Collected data
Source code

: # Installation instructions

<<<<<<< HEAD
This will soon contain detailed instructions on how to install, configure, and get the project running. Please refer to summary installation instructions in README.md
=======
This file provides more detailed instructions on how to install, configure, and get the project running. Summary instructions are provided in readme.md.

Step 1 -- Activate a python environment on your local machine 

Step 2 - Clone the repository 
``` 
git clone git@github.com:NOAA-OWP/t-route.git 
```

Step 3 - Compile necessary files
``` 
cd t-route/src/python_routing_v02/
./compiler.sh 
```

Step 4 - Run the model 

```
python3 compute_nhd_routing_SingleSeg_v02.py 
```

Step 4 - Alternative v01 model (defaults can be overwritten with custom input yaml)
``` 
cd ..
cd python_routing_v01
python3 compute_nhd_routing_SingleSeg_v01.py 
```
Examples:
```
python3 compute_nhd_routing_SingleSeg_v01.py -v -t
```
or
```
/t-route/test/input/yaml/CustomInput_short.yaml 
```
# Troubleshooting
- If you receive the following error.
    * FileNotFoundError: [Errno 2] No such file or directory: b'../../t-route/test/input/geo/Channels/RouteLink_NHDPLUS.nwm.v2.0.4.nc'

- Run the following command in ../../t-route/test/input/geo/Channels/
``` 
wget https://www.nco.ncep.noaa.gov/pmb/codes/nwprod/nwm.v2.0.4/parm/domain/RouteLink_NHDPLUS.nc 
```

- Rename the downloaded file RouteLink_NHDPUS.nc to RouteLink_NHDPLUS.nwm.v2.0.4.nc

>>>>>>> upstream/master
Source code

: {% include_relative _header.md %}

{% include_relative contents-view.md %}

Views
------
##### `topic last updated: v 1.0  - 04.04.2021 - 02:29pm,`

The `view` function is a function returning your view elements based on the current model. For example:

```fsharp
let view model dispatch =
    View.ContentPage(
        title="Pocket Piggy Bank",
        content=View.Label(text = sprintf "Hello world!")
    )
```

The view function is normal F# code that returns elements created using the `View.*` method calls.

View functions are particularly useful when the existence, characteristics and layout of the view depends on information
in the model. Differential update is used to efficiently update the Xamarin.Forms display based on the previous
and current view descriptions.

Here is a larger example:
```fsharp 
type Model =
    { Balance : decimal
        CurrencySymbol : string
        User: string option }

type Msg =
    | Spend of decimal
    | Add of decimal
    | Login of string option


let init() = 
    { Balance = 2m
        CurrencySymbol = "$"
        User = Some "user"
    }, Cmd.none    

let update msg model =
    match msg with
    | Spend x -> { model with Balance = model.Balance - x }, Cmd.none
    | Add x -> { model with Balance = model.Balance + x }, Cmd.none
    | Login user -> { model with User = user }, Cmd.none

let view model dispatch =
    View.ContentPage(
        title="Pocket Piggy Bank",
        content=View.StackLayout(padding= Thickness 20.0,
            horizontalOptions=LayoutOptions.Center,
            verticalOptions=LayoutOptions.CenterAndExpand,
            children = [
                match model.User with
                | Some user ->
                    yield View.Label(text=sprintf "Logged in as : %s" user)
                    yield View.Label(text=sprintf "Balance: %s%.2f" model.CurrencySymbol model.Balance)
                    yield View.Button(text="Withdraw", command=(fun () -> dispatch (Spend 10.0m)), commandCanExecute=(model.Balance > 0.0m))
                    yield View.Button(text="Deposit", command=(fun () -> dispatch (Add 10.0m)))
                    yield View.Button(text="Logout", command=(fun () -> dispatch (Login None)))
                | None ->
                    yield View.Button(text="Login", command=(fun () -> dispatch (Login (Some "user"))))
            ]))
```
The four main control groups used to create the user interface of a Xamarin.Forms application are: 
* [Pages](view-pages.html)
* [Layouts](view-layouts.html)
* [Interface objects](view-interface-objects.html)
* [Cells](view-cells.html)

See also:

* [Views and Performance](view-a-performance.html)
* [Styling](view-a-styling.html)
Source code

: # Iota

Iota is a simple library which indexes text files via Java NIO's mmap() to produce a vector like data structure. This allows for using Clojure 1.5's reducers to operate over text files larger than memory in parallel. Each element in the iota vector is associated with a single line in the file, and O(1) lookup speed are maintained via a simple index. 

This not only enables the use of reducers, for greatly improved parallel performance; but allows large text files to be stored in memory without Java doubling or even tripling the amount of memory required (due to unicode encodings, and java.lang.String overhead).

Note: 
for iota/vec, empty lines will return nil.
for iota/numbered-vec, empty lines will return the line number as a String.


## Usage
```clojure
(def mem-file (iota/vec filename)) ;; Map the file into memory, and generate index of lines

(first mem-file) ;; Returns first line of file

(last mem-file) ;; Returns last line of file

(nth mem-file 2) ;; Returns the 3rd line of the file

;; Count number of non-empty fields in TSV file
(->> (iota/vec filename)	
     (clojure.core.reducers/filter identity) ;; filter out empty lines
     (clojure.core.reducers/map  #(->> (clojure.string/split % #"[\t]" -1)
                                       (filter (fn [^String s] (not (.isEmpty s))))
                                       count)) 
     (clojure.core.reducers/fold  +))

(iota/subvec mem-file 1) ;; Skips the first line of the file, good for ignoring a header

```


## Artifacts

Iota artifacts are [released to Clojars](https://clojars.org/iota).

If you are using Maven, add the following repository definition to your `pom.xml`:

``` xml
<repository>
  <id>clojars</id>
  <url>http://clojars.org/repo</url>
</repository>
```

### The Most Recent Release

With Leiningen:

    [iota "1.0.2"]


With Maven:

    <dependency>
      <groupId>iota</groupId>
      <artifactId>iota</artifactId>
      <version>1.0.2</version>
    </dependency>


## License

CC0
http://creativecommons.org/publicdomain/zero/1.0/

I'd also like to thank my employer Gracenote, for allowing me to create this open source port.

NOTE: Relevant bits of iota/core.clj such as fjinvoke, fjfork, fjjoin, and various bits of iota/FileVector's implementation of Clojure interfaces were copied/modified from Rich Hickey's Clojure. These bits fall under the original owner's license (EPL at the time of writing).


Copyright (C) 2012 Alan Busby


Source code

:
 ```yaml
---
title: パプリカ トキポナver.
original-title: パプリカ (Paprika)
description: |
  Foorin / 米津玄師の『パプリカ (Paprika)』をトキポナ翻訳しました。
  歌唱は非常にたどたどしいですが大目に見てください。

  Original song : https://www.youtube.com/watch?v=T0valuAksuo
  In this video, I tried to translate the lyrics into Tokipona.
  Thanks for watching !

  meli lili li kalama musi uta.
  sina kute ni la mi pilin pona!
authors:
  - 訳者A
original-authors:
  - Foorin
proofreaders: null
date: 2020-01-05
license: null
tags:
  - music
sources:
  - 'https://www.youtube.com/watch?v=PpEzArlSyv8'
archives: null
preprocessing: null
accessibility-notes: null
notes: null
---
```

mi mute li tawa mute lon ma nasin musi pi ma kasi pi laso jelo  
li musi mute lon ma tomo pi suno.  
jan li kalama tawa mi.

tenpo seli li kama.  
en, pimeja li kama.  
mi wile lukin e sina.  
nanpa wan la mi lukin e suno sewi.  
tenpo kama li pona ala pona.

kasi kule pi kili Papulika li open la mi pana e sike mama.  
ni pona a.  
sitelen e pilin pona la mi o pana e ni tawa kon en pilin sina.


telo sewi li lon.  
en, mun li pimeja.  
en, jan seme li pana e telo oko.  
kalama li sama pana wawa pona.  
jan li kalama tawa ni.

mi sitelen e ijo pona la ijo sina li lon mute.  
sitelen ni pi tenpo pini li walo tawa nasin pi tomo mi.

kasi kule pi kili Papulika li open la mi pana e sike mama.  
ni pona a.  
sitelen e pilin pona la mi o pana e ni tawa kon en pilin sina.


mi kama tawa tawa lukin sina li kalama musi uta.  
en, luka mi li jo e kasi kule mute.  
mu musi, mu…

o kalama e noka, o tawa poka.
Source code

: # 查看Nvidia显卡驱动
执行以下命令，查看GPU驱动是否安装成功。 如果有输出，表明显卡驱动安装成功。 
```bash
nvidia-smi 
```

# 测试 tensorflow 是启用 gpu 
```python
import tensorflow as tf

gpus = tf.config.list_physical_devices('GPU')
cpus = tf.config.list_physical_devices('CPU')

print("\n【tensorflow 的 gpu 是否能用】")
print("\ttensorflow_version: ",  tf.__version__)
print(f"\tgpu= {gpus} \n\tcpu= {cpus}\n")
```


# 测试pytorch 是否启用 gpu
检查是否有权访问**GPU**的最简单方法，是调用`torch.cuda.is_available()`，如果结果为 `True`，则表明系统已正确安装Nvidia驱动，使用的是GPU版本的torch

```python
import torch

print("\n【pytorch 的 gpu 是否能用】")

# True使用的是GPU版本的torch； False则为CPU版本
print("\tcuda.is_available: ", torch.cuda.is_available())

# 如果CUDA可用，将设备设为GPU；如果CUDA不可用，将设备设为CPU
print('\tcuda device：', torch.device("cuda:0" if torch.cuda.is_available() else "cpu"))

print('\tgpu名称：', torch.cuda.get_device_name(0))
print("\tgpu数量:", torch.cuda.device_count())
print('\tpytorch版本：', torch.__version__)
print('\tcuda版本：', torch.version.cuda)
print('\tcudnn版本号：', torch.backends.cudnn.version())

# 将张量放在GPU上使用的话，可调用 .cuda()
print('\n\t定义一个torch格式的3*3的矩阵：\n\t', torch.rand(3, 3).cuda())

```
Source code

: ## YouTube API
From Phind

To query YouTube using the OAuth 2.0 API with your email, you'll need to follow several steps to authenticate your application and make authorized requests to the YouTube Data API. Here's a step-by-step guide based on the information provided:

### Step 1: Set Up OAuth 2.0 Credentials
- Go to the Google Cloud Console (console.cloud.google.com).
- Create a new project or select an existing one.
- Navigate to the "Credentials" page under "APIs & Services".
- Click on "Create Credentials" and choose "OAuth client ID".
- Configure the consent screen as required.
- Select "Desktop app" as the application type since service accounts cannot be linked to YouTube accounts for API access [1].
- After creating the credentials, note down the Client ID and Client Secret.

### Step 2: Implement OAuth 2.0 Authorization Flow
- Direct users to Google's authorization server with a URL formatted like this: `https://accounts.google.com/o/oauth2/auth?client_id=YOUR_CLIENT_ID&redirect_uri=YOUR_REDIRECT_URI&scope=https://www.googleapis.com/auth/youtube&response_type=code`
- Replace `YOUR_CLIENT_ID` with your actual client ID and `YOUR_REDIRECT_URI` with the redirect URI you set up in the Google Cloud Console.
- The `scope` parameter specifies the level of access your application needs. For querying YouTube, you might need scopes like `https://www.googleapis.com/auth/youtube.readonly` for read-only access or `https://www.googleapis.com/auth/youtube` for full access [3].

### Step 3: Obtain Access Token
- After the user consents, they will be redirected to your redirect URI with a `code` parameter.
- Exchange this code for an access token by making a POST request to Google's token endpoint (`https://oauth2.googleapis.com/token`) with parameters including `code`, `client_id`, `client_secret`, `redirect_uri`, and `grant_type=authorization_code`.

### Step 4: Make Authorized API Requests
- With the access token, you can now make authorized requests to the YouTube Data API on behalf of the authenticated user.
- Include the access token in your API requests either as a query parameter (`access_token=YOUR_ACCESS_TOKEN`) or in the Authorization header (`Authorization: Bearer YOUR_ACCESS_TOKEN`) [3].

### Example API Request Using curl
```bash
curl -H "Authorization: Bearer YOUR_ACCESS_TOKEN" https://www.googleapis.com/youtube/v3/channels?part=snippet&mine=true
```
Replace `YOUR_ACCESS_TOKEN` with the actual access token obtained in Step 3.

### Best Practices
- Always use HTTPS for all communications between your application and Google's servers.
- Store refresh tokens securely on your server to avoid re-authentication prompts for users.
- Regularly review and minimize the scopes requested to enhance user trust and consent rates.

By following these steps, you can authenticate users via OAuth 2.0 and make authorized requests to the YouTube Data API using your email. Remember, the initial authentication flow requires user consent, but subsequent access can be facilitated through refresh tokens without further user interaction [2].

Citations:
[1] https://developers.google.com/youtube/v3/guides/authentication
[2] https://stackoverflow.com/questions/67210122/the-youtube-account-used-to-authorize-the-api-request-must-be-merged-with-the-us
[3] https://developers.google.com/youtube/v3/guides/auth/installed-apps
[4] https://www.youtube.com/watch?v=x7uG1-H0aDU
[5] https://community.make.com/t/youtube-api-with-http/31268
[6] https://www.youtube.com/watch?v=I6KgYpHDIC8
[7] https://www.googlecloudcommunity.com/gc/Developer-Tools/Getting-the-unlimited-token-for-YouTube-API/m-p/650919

#### Task objective:
The answer should hold only the lines from the start of the records above through the line containing "- Rename the", each set down exactly.

#### Task solution:
Source code

: # Installation instructions

<<<<<<< HEAD
This will soon contain detailed instructions on how to install, configure, and get the project running. Please refer to summary installation instructions in README.md
=======
This file provides more detailed instructions on how to install, configure, and get the project running. Summary instructions are provided in readme.md.

Step 1 -- Activate a python environment on your local machine 

Step 2 - Clone the repository 
``` 
git clone git@github.com:NOAA-OWP/t-route.git 
```

Step 3 - Compile necessary files
``` 
cd t-route/src/python_routing_v02/
./compiler.sh 
```

Step 4 - Run the model 

```
python3 compute_nhd_routing_SingleSeg_v02.py 
```

Step 4 - Alternative v01 model (defaults can be overwritten with custom input yaml)
``` 
cd ..
cd python_routing_v01
python3 compute_nhd_routing_SingleSeg_v01.py 
```
Examples:
```
python3 compute_nhd_routing_SingleSeg_v01.py -v -t
```
or
```
/t-route/test/input/yaml/CustomInput_short.yaml 
```
# Troubleshooting
- If you receive the following error.
    * FileNotFoundError: [Errno 2] No such file or directory: b'../../t-route/test/input/geo/Channels/RouteLink_NHDPLUS.nwm.v2.0.4.nc'

- Run the following command in ../../t-route/test/input/geo/Channels/
``` 
wget https://www.nco.ncep.noaa.gov/pmb/codes/nwprod/nwm.v2.0.4/parm/domain/RouteLink_NHDPLUS.nc 
```

- Rename the downloaded file RouteLink_NHDPUS.nc to RouteLink_NHDPLUS.nwm.v2.0.4.nc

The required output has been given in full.